# [DESCRIPTION OF THE TASK]
In the material below, some lines carry "https". Copy each such line.

----

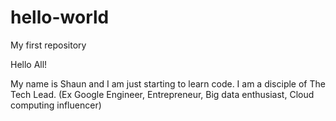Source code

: # hello-world
My first repository

Hello All!

My name is Shaun and I am just starting to learn code.
I am a disciple of The Tech Lead. (Ex Google Engineer, Entrepreneur, Big data enthusiast, Cloud computing influencer)
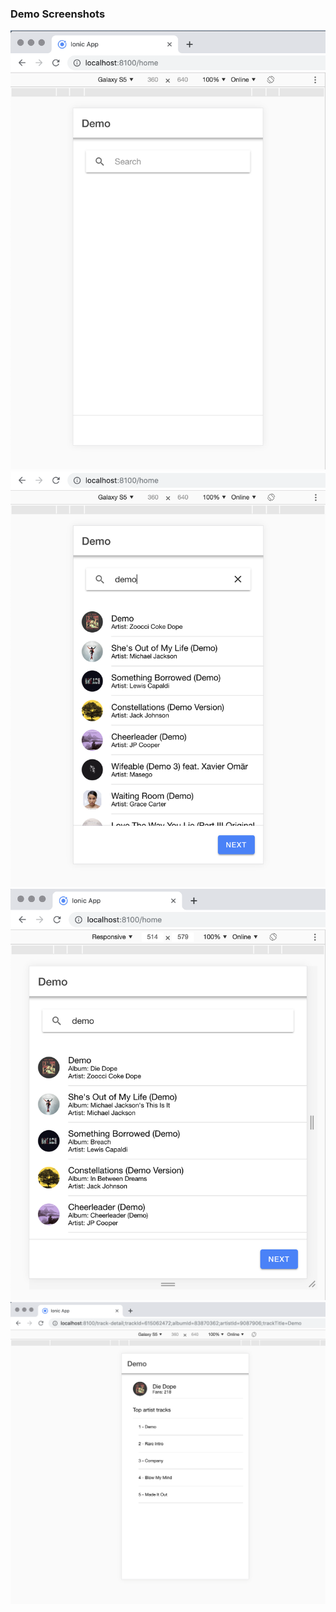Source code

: ### Demo Screenshots

![Home Page](./readme_images/home.png)
![Home Page With Content](./readme_images/home_content.png)
![Home Page With Album Name](./readme_images/home_with_album.png)
![Track Details](./readme_images/track_details.png)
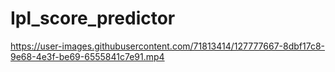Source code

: # Ipl_score_predictor



https://user-images.githubusercontent.com/71813414/127777667-8dbf17c8-9e68-4e3f-be69-6555841c7e91.mp4


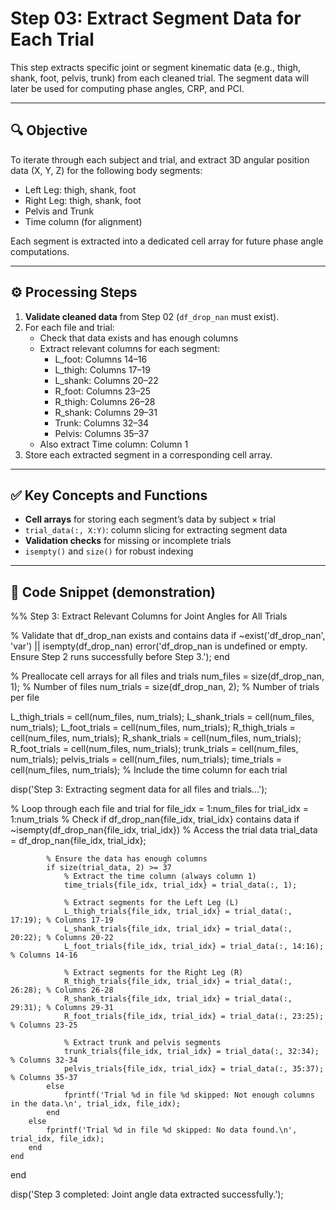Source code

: # Step 03: Extract Segment Data for Each Trial

This step extracts specific joint or segment kinematic data (e.g., thigh, shank, foot, pelvis, trunk) from each cleaned trial. The segment data will later be used for computing phase angles, CRP, and PCI.

---

## 🔍 Objective

To iterate through each subject and trial, and extract 3D angular position data (X, Y, Z) for the following body segments:
- Left Leg: thigh, shank, foot
- Right Leg: thigh, shank, foot
- Pelvis and Trunk
- Time column (for alignment)

Each segment is extracted into a dedicated cell array for future phase angle computations.

---

## ⚙️ Processing Steps

1. **Validate cleaned data** from Step 02 (`df_drop_nan` must exist).
2. For each file and trial:
   - Check that data exists and has enough columns
   - Extract relevant columns for each segment:
     - L_foot: Columns 14–16
     - L_thigh: Columns 17–19
     - L_shank: Columns 20–22
     - R_foot: Columns 23–25
     - R_thigh: Columns 26–28
     - R_shank: Columns 29–31
     - Trunk: Columns 32–34
     - Pelvis: Columns 35–37
   - Also extract Time column: Column 1
3. Store each extracted segment in a corresponding cell array.

---

## ✅ Key Concepts and Functions

- **Cell arrays** for storing each segment’s data by subject × trial
- `trial_data(:, X:Y)`: column slicing for extracting segment data
- **Validation checks** for missing or incomplete trials
- `isempty()` and `size()` for robust indexing

---

## 🧪 Code Snippet (demonstration)

%% Step 3: Extract Relevant Columns for Joint Angles for All Trials

% Validate that df_drop_nan exists and contains data
if ~exist('df_drop_nan', 'var') || isempty(df_drop_nan)
    error('df_drop_nan is undefined or empty. Ensure Step 2 runs successfully before Step 3.');
end

% Preallocate cell arrays for all files and trials
num_files = size(df_drop_nan, 1); % Number of files
num_trials = size(df_drop_nan, 2); % Number of trials per file

L_thigh_trials = cell(num_files, num_trials);
L_shank_trials = cell(num_files, num_trials);
L_foot_trials = cell(num_files, num_trials);
R_thigh_trials = cell(num_files, num_trials);
R_shank_trials = cell(num_files, num_trials);
R_foot_trials = cell(num_files, num_trials);
trunk_trials = cell(num_files, num_trials);
pelvis_trials = cell(num_files, num_trials);
time_trials = cell(num_files, num_trials); % Include the time column for each trial

disp('Step 3: Extracting segment data for all files and trials...');

% Loop through each file and trial
for file_idx = 1:num_files
    for trial_idx = 1:num_trials
        % Check if df_drop_nan{file_idx, trial_idx} contains data
        if ~isempty(df_drop_nan{file_idx, trial_idx})
            % Access the trial data
            trial_data = df_drop_nan{file_idx, trial_idx};

            % Ensure the data has enough columns
            if size(trial_data, 2) >= 37
                % Extract the time column (always column 1)
                time_trials{file_idx, trial_idx} = trial_data(:, 1);

                % Extract segments for the Left Leg (L)
                L_thigh_trials{file_idx, trial_idx} = trial_data(:, 17:19); % Columns 17-19
                L_shank_trials{file_idx, trial_idx} = trial_data(:, 20:22); % Columns 20-22
                L_foot_trials{file_idx, trial_idx} = trial_data(:, 14:16); % Columns 14-16

                % Extract segments for the Right Leg (R)
                R_thigh_trials{file_idx, trial_idx} = trial_data(:, 26:28); % Columns 26-28
                R_shank_trials{file_idx, trial_idx} = trial_data(:, 29:31); % Columns 29-31
                R_foot_trials{file_idx, trial_idx} = trial_data(:, 23:25); % Columns 23-25

                % Extract trunk and pelvis segments
                trunk_trials{file_idx, trial_idx} = trial_data(:, 32:34); % Columns 32-34
                pelvis_trials{file_idx, trial_idx} = trial_data(:, 35:37); % Columns 35-37
            else
                fprintf('Trial %d in file %d skipped: Not enough columns in the data.\n', trial_idx, file_idx);
            end
        else
            fprintf('Trial %d in file %d skipped: No data found.\n', trial_idx, file_idx);
        end
    end
end

disp('Step 3 completed: Joint angle data extracted successfully.');
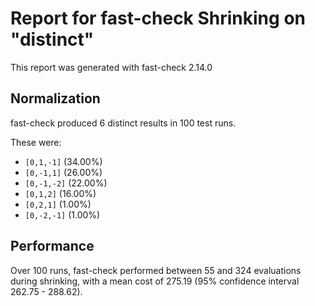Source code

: # Report for fast-check Shrinking on "distinct"

This report was generated with fast-check 2.14.0

## Normalization

fast-check produced 6 distinct results in 100 test runs.

These were:

* ``[0,1,-1]`` (34.00%)
* ``[0,-1,1]`` (26.00%)
* ``[0,-1,-2]`` (22.00%)
* ``[0,1,2]`` (16.00%)
* ``[0,2,1]`` (1.00%)
* ``[0,-2,-1]`` (1.00%)

## Performance

Over 100 runs, fast-check performed between 55 and 324 evaluations during shrinking,
with a mean cost of 275.19 (95% confidence interval 262.75 - 288.62).
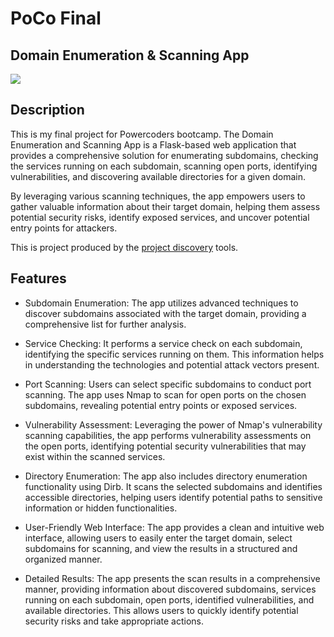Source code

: # PoCo Final

## Domain Enumeration & Scanning App  

![](https://cdn-images-1.medium.com/max/800/1*o4oLY5BoTPLX-giVn0p6Hg.gif)

## Description

This is my final project for Powercoders bootcamp. The Domain Enumeration and Scanning App is a Flask-based web application that provides a comprehensive solution for enumerating subdomains, checking the services running on each subdomain, scanning open ports, identifying vulnerabilities, and discovering available directories for a given domain.

By leveraging various scanning techniques, the app empowers users to gather valuable information about their target domain, helping them assess potential security risks, identify exposed services, and uncover potential entry points for attackers.

This is project produced by the [project discovery](https://github.com/projectdiscovery) tools. 

## Features

* Subdomain Enumeration: The app utilizes advanced techniques to discover subdomains associated with the target domain, providing a comprehensive list for further analysis.

* Service Checking: It performs a service check on each subdomain, identifying the specific services running on them. This information helps in understanding the technologies and potential attack vectors present.

* Port Scanning: Users can select specific subdomains to conduct port scanning. The app uses Nmap to scan for open ports on the chosen subdomains, revealing potential entry points or exposed services.

* Vulnerability Assessment: Leveraging the power of Nmap's vulnerability scanning capabilities, the app performs vulnerability assessments on the open ports, identifying potential security vulnerabilities that may exist within the scanned services.

* Directory Enumeration: The app also includes directory enumeration functionality using Dirb. It scans the selected subdomains and identifies accessible directories, helping users identify potential paths to sensitive information or hidden functionalities.

* User-Friendly Web Interface: The app provides a clean and intuitive web interface, allowing users to easily enter the target domain, select subdomains for scanning, and view the results in a structured and organized manner.

* Detailed Results: The app presents the scan results in a comprehensive manner, providing information about discovered subdomains, services running on each subdomain, open ports, identified vulnerabilities, and available directories. This allows users to quickly identify potential security risks and take appropriate actions.
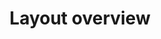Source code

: ---
sidebar_label: Overview
title: Layout overview
description: dhtmlxLayout is a great tool for creating a user-friendly website with intuitive structure. The widget lets you combine diverse DHTMLX components and place various types of content on a page.
---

----

# [EXERCISE RESPONSE]
https://user-images.githubusercontent.com/71813414/127777667-8dbf17c8-9e68-4e3f-be69-6555841c7e91.mp4
![](https://cdn-images-1.medium.com/max/800/1*o4oLY5BoTPLX-giVn0p6Hg.gif)
This is project produced by the [project discovery](https://github.com/projectdiscovery) tools. 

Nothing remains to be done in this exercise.